▸ Given entries:
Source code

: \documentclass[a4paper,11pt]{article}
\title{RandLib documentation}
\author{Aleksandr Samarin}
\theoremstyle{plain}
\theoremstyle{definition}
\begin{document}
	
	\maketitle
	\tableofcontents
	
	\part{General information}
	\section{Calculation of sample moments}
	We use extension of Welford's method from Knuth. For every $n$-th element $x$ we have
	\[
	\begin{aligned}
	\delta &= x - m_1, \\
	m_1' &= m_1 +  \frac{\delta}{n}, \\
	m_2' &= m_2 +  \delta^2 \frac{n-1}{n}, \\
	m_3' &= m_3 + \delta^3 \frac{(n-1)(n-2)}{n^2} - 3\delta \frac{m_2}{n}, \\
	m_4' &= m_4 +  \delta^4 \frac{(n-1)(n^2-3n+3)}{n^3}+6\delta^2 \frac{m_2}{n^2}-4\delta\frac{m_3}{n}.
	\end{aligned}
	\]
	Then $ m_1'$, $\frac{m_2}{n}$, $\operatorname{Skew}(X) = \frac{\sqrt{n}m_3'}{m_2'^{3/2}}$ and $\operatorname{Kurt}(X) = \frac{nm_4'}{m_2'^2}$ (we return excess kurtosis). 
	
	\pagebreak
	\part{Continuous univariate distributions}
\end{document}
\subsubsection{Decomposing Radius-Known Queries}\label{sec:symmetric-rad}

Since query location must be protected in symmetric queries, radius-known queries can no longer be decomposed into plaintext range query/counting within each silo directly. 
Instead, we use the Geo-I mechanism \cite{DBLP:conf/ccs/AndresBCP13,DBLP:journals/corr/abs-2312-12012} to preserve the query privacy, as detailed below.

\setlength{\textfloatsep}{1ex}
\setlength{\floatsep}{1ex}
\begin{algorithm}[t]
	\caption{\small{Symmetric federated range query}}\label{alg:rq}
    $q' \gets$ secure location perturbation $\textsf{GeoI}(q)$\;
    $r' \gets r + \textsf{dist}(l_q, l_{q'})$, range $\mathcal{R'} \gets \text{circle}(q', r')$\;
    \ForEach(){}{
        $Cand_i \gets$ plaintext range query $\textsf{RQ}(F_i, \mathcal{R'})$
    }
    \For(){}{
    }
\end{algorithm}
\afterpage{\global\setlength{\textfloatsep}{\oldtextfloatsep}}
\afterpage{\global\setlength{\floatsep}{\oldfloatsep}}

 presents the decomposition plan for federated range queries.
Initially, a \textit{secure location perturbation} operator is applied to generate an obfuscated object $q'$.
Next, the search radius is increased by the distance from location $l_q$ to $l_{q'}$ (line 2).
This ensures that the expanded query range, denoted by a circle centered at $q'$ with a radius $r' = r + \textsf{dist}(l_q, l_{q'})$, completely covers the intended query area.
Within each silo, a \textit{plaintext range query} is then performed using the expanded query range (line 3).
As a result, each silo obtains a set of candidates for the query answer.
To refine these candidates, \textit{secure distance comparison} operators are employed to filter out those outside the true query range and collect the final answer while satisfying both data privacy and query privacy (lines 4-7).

▸ Problem statement:
Only the number is wanted: count the lines of the records that hold the word "location".

▸ Exercise solution:
4